▶ [Your objective]: Reproduce each line of the following material exactly, omitting the images.

▶ [Data shown]:
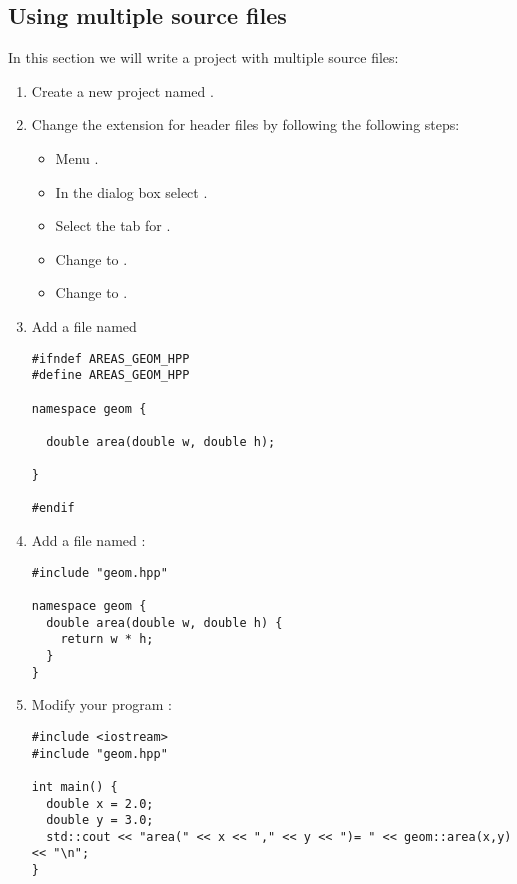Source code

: \subsection{Using multiple source files}

In this section we will write a project with multiple source files:

\begin{enumerate}

\item
Create a new project named .

\item
Change the extension for header files by following the following steps:
\begin{itemize}
  \item Menu .
  \item In the dialog box select .
  \item Select the tab for .
  \item Change  to .
  \item Change  to .
\end{itemize}

\item
Add a file named 

\begin{lstlisting}
#ifndef AREAS_GEOM_HPP
#define AREAS_GEOM_HPP

namespace geom {

  double area(double w, double h);

}

#endif
\end{lstlisting}

\item 
Add a file named :

\begin{lstlisting}
#include "geom.hpp"

namespace geom {
  double area(double w, double h) {
    return w * h;
  }
}
\end{lstlisting}

\item
Modify your program :

\begin{lstlisting}
#include <iostream>
#include "geom.hpp"

int main() {
  double x = 2.0;
  double y = 3.0;
  std::cout << "area(" << x << "," << y << ")= " << geom::area(x,y) << "\n";
}
\end{lstlisting}


\end{enumerate}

▶ [Answer to the problem]:
Source code

: \subsection{Using multiple source files}

In this section we will write a project with multiple source files:

\begin{enumerate}

\item
Create a new project named .

\item
Change the extension for header files by following the following steps:
\begin{itemize}
  \item Menu .
  \item In the dialog box select .
  \item Select the tab for .
  \item Change  to .
  \item Change  to .
\end{itemize}

\item
Add a file named 

\begin{lstlisting}
#ifndef AREAS_GEOM_HPP
#define AREAS_GEOM_HPP

namespace geom {

  double area(double w, double h);

}

#endif
\end{lstlisting}

\item 
Add a file named :

\begin{lstlisting}
#include "geom.hpp"

namespace geom {
  double area(double w, double h) {
    return w * h;
  }
}
\end{lstlisting}

\item
Modify your program :

\begin{lstlisting}
#include <iostream>
#include "geom.hpp"

int main() {
  double x = 2.0;
  double y = 3.0;
  std::cout << "area(" << x << "," << y << ")= " << geom::area(x,y) << "\n";
}
\end{lstlisting}


\end{enumerate}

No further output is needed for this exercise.